PROBLEM TO WORK ON
Every line of the entries below that includes "mathbb" belongs in the answer, copied as written.

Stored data

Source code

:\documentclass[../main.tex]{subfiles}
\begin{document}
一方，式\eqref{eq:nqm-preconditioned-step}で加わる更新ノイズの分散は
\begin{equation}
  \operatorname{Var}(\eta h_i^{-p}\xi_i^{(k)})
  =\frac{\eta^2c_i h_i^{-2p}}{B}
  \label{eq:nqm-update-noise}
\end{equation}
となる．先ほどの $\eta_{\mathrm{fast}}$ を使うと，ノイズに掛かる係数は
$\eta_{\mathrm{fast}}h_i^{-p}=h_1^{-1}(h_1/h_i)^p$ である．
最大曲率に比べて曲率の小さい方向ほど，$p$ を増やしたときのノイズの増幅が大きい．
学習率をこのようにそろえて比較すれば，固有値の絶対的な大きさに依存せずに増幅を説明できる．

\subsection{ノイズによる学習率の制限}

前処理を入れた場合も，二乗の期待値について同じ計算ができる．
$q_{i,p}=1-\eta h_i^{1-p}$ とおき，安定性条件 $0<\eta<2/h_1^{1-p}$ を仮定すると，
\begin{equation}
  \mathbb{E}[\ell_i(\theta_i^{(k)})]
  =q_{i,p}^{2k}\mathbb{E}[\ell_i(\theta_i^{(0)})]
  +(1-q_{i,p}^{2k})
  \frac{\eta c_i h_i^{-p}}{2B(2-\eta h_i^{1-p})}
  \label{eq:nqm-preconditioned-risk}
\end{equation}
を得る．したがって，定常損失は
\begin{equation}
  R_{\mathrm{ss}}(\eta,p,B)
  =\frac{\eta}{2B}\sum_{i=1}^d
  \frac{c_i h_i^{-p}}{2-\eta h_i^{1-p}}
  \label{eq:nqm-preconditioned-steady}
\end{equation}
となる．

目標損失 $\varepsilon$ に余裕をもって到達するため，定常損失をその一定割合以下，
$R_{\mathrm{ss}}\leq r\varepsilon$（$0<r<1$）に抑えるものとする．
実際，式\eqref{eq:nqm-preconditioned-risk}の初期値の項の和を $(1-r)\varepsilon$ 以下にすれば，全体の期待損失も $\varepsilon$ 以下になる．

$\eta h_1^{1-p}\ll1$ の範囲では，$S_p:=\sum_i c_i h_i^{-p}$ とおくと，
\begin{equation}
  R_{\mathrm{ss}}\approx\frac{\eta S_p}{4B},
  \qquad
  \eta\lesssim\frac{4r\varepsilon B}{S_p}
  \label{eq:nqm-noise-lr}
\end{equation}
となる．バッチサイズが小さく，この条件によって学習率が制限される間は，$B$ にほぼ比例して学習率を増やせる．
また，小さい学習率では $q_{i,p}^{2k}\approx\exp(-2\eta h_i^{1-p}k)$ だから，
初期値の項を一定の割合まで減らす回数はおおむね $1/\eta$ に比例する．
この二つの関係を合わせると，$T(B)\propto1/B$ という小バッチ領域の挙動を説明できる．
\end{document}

OUTPUT
  \mathbb{E}[\ell_i(\theta_i^{(k)})]
  =q_{i,p}^{2k}\mathbb{E}[\ell_i(\theta_i^{(0)})]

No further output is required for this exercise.